Araştırmaya göre; 2 yaş altındaki çocukların video sohbetler dışında ekrana hiç maruz kalmaması gerekiyor. 2-5 yaş arası çocuklar için ekran süresi günde 1 saati, 6 yaş üzeri çocuklar için ise 2 saati aşmamalı. Özellikle oyun oynayan çocukların risk altında olduğu belirtildi. 6-10 yaş aralığındaki çocuklar, 5 yaş altına göre duygusal sorunlara daha yatkın. Dahası, bu sorunları yaşayan çocuklar, başa çıkma yöntemi olarak ekranlara daha fazla yöneliyor. Bu da problemi derinleştiriyor.

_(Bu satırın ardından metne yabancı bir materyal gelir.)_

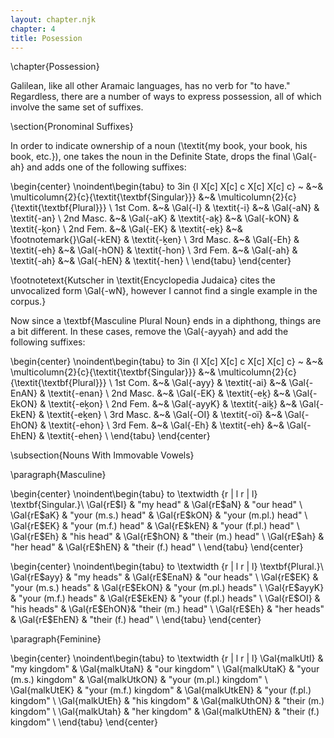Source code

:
 ```yaml
---
layout: chapter.njk
chapter: 4
title: Posession
---
```


\chapter{Possession}

Galilean, like all other Aramaic languages, has no verb for "to have." Regardless, there are a number of ways to express possession, all of which involve the same set of suffixes.

\section{Pronominal Suffixes}

In order to indicate ownership of a noun (\textit{my book, your book, his book, etc.}), one takes the noun in the Definite State, drops the final \Gal{-ah} and adds one of the following suffixes:

\begin{center}
\noindent\begin{tabu} to 3in {l X[c] X[c] c X[c] X[c] c}
~			&~&	\multicolumn{2}{c}{\textit{\textbf{Singular}}}		&~&	\multicolumn{2}{c}{\textit{\textbf{Plural}}}	\\
1st Com.		&~&	\Gal{-I}		& \textit{-i}		&~&	\Gal{-aN}		& \textit{-an}	\\
2nd Masc.		&~&	\Gal{-aK}		& \textit{-aḵ}	&~&	\Gal{-kON}	& \textit{-ḵon}	\\
2nd Fem.		&~&	\Gal{-EK}		& \textit{-eḵ}	&~&	\footnotemark{}\Gal{-kEN}	& \textit{-ḵen}	\\
3rd Masc.		&~&	\Gal{-Eh}		& \textit{-eh}	&~&	\Gal{-hON}	& \textit{-hon}	\\
3rd Fem.		&~&	\Gal{-ah}		& \textit{-ah}	&~&	\Gal{-hEN}	& \textit{-hen}	\\
\end{tabu}
\end{center}

\footnotetext{Kutscher in \textit{Encyclopedia Judaica} cites the unvocalized form \Gal{-wN}, however I cannot find a single example in the corpus.}

Now since a \textbf{Masculine Plural Noun} ends in a diphthong, things are a bit different. In these cases, remove the \Gal{-ayyah} and add the following suffixes:

\begin{center}
\noindent\begin{tabu} to 3in {l X[c] X[c] c X[c] X[c] c}
~			&~&	\multicolumn{2}{c}{\textit{\textbf{Singular}}}		&~&	\multicolumn{2}{c}{\textit{\textbf{Plural}}}	\\
1st Com.		&~&	\Gal{-ayy}		& \textit{-ai}	&~&	\Gal{-EnAN}	& \textit{-enan}	\\
2nd Masc.		&~&	\Gal{-EK}		& \textit{-eḵ}	&~&	\Gal{-EkON}	& \textit{-eḵon}	\\
2nd Fem.		&~&	\Gal{-ayyK}	& \textit{-aiḵ}	&~&	\Gal{-EkEN}	& \textit{-eḵen}	\\
3rd Masc.		&~&	\Gal{-OI}		& \textit{-oï}	&~&	\Gal{-EhON}	& \textit{-ehon}	\\
3rd Fem.		&~&	\Gal{-Eh}		& \textit{-eh}	&~&	\Gal{-EhEN}	& \textit{-ehen}	\\
\end{tabu}
\end{center}

\subsection{Nouns With Immovable Vowels}

\paragraph{Masculine}

\begin{center}
\noindent\begin{tabu} to \textwidth {r | l r | l}
\textbf{Singular.}\\
\Gal{rE\$I}		&	"my head"				&	\Gal{rE\$aN}	&	"our head" \\
\Gal{rE\$aK}	&	"your (m.s.) head"		&	\Gal{rE\$kON}	&	"your (m.pl.) head" \\
\Gal{rE\$EK}	&	"your (m.f.) head"		&	\Gal{rE\$kEN}	&	"your (f.pl.) head" \\
\Gal{rE\$Eh}	&	"his head"				&	\Gal{rE\$hON}	&	"their (m.) head" \\
\Gal{rE\$ah}	&	"her head"				&	\Gal{rE\$hEN}	&	"their (f.) head" \\
\end{tabu}
\end{center}

\begin{center}
\noindent\begin{tabu} to \textwidth {r | l r | l}
\textbf{Plural.}\\
\Gal{rE\$ayy}	&	"my heads"			&	\Gal{rE\$EnaN}	&	"our heads" \\
\Gal{rE\$EK}	&	"your (m.s.) heads"		&	\Gal{rE\$EkON}	&	"your (m.pl.) heads" \\
\Gal{rE\$ayyK}	&	"your (m.f.) heads"		&	\Gal{rE\$EkEN}	&	"your (f.pl.) heads" \\
\Gal{rE\$OI}	&	"his heads"			&	\Gal{rE\$EhON}&	"their (m.) head" \\
\Gal{rE\$Eh}	&	"her heads"			&	\Gal{rE\$EhEN}	&	"their (f.) head" \\
\end{tabu}
\end{center}

\paragraph{Feminine}

\begin{center}
\noindent\begin{tabu} to \textwidth {r | l r | l}
\Gal{malkUtI}		&	"my kingdom"			&	\Gal{malkUtaN}		&	"our kingdom" \\
\Gal{malkUtaK}		&	"your (m.s.) kingdom"	&	\Gal{malkUtkON}	&	"your (m.pl.) kingdom" \\
\Gal{malkUtEK}		&	"your (m.f.) kingdom"		&	\Gal{malkUtkEN}	&	"your (f.pl.) kingdom" \\
\Gal{malkUtEh}		&	"his kingdom"			&	\Gal{malkUthON}	&	"their (m.) kingdom" \\
\Gal{malkUtah}		&	"her kingdom"			&	\Gal{malkUthEN}	&	"their (f.) kingdom" \\
\end{tabu}
\end{center}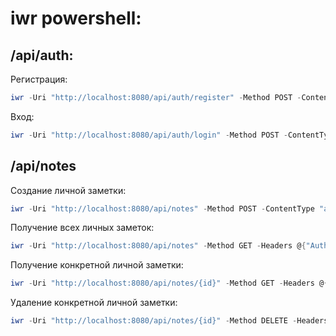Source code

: # iwr powershell:
## /api/auth:
Регистрация:
```powershell
iwr -Uri "http://localhost:8080/api/auth/register" -Method POST -ContentType "application/json" -Body '{"username":"{username}", "password":"{password}"}'
```
Вход:
```powershell
iwr -Uri "http://localhost:8080/api/auth/login" -Method POST -ContentType "application/json" -Body '{"username":"{username}", "password":"{password}"}'
```
## /api/notes
Создание личной заметки:
```powershell
iwr -Uri "http://localhost:8080/api/notes" -Method POST -ContentType "application/json" -Headers @{"Authorization"="Bearer {JWT}"} -Body '{"title":"{title}", "content":"{content}"}'
```
Получение всех личных заметок:
```powershell
iwr -Uri "http://localhost:8080/api/notes" -Method GET -Headers @{"Authorization"="Bearer {JWT}"}
```
Получение конкретной личной заметки:
```powershell
iwr -Uri "http://localhost:8080/api/notes/{id}" -Method GET -Headers @{"Authorization"="Bearer {JWT}"}
```
Удаление конкретной личной заметки:
```powershell
iwr -Uri "http://localhost:8080/api/notes/{id}" -Method DELETE -Headers @{"Authorization"="Bearer {JWT}"}
```
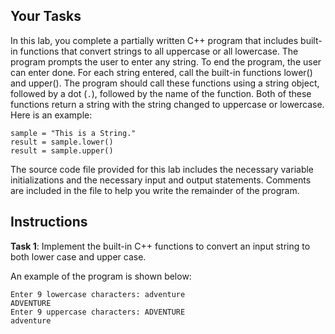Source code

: ## Your Tasks

In this lab, you complete a partially written C++ program that includes built-in functions that convert strings to all uppercase or all lowercase. The program prompts the user to enter any string. To end the program, the user can enter done. For each string entered, call the built-in functions lower() and upper(). The program should call these functions using a string object, followed by a dot (`.`), followed by the name of the function. Both of these functions return a string with the string changed to uppercase or lowercase. Here is an example:

```
sample = "This is a String."
result = sample.lower()
result = sample.upper()
```

The source code file provided for this lab includes the necessary variable initializations and the necessary input and output statements. Comments are included in the file to help you write the remainder of the program.

## Instructions

**Task 1**: Implement the built-in C++ functions to convert an input string to both lower case and upper case.

An example of the program is shown below:

```
Enter 9 lowercase characters: adventure
ADVENTURE
Enter 9 uppercase characters: ADVENTURE
adventure
```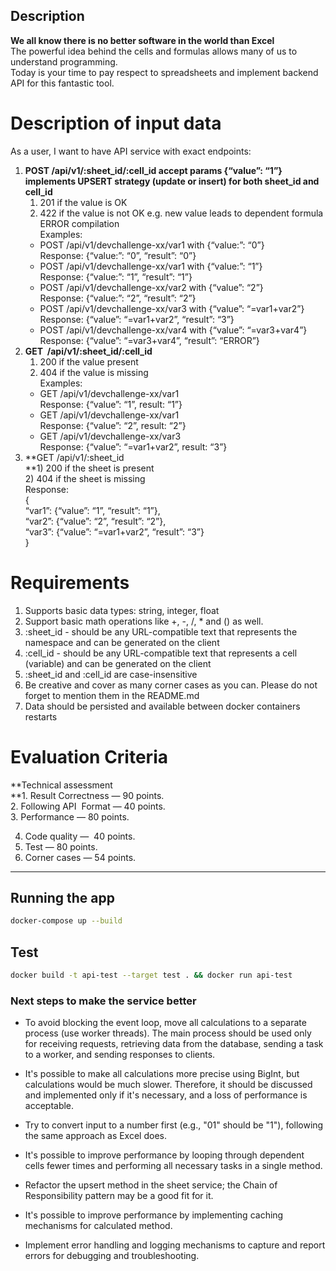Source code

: ## Description

**We all know there is no better software in the world than Excel**   
The powerful idea behind the cells and formulas allows many of us to understand programming.   
Today is your time to pay respect to spreadsheets and implement backend API for this fantastic tool.

# Description of input data

As a user, I want to have API service with exact endpoints:

1. **POST /api/v1/:sheet_id/:cell_id accept params {“value”: “1”} implements UPSERT strategy (update or insert) for both sheet_id and cell_id**
   1. 201 if the value is OK
   2. 422 if the value is not OK e.g. new value leads to dependent formula ERROR compilation  
      Examples:
   - POST /api/v1/devchallenge-xx/var1 with {“value:”: “0”}  
      Response: {“value:”: “0”, “result”: “0”}
   - POST /api/v1/devchallenge-xx/var1 with {“value:”: “1”}  
      Response: {“value:”: “1”, “result”: “1”}
   - POST /api/v1/devchallenge-xx/var2 with {“value”: “2”}   
      Response: {“value:”: “2”, “result”: “2”}
   - POST /api/v1/devchallenge-xx/var3 with {“value”: “=var1+var2”}  
      Response: {“value”: “=var1+var2”, “result”: “3”}
   - POST /api/v1/devchallenge-xx/var4 with {“value”: “=var3+var4”}  
      Response: {“value”: “=var3+var4”, “result”: “ERROR”}
2. **GET  /api/v1/:sheet_id/:cell_id**
   1. 200 if the value present
   2. 404 if the value is missing  
      Examples:
   - GET /api/v1/devchallenge-xx/var1  
      Response: {“value”: “1”, result: “1”}
   - GET /api/v1/devchallenge-xx/var1  
      Response: {“value”: “2”, result: “2”}
   - GET /api/v1/devchallenge-xx/var3  
      Response: {“value”: “=var1+var2”, result: “3”}
3. **GET /api/v1/:sheet_id  
   **1) 200 if the sheet is present  
   2) 404 if the sheet is missing  
   Response:  
   {  
   “var1”: {“value”: “1”, “result”: “1”},  
   “var2”: {“value”: “2”, “result”: “2”},  
   “var3”: {“value”: “=var1+var2”, “result”: “3”}  
   }

# Requirements

1. Supports basic data types: string, integer, float
2. Support basic math operations like +, -, /, \* and () as well.
3. :sheet_id - should be any URL-compatible text that represents the namespace and can be generated on the client
4. :cell_id - should be any URL-compatible text that represents a cell (variable) and can be generated on the client
5. :sheet_id and :cell_id are case-insensitive
6. Be creative and cover as many corner cases as you can. Please do not forget to mention them in the README.md
7. Data should be persisted and available between docker containers restarts

# Evaluation Criteria

**Technical assessment  
**1. Result Correctness — 90 points.  
2. Following API  Format — 40 points.  
3. Performance — 80 points.

4. Code quality —  40 points.
5. Test — 80 points.
6. Corner cases — 54 points.

---

## Running the app

```bash
docker-compose up --build
```

## Test

```bash
docker build -t api-test --target test . && docker run api-test
```

### Next steps to make the service better

- To avoid blocking the event loop, move all calculations to a separate process (use worker threads). The main process should be used only for receiving requests, retrieving data from the database, sending a task to a worker, and sending responses to clients.

- It's possible to make all calculations more precise using BigInt, but calculations would be much slower. Therefore, it should be discussed and implemented only if it's necessary, and a loss of performance is acceptable.

- Try to convert input to a number first (e.g., "01" should be "1"), following the same approach as Excel does.

- It's possible to improve performance by looping through dependent cells fewer times and performing all necessary tasks in a single method.

- Refactor the upsert method in the sheet service; the Chain of Responsibility pattern may be a good fit for it.

- It's possible to improve performance by implementing caching mechanisms for calculated method.

- Implement error handling and logging mechanisms to capture and report errors for debugging and troubleshooting.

Araştırmanın başyazarı Roberta Pires Vasconcellos, “Duygusal olarak zorlanan çocuklar, kısa süreli rahatlama için ekranlara (özellikle video oyunlarına) yöneliyor. Fakat bu, onları duygusal açıdan zorlayan bir döngüye hapsedebiliyor” diyor.
Ebeveyn rehberi
1. Ekranı ‘dijital dadı’ gibi kullanmayın
Çocukları sakinleştirmek ya da susturmak için ekrana yönlendirmek, onların duygularını düzenlemeyi öğrenmelerini engelliyor. Duygusal gelişim sekteye uğruyor, çocuk ekranla kendini oyalamaya alışıyor.
2. Duygusal başa çıkma yöntemi olarak ekranlara yönelmelerini engelleyin
Eğer çocuk üzgün ya da içine kapanık olduğunda ekran arıyorsa, bu bir sinyal olabilir. O an sorunun ekran değil, çocuğun içsel ihtiyacı olduğunu fark etmek önemli.
3. Video oyunlarına dikkat!
Çevrimiçi oyunlar, çocuklarda sosyal medya etkisi yaratıyor. Sürekli oyunda kalma baskısı, uyku, ders ve yüz yüze ilişkileri aksatabiliyor.
4. Net kurallar belirleyin, kararlı olun
Tutarlı kurallar çocuklara güven verir ve sınırları benimsemelerini kolaylaştırır. Sınırları çocuğun yaşına ve gelişimine uygun şekilde belirlemek gerekir.
5. Ebeveyn denetimlerini aktif hâle getirin
Telefon ve tabletlerde yer alan ebeveyn kontrolleriyle hem süre hem içerik sınırlandırılabilir. Eğitici olmayan uygulamalar kaldırılabilir.
6. Telefon şart değil, alternatifler üretin
Ebeveynler çoğu zaman küçük çocuklara, abileri veya ablalarıyla aynı yaşta telefon verme baskısı hissediyor. Bu bir zorunluluk değil. Kamp, arkadaş buluşmaları gibi yaratıcı alternatifler sunun.
7. ‘Hayır’ demekten çekinmeyin
Ailelerin en çok zorlandığı konulardan biri bu. Hayır dediğinizde çocuk ağlayabilir, öfkelenebilir ama uzun vadede bu tutum onların ruh sağlığı için en doğru yaklaşım olacaktır.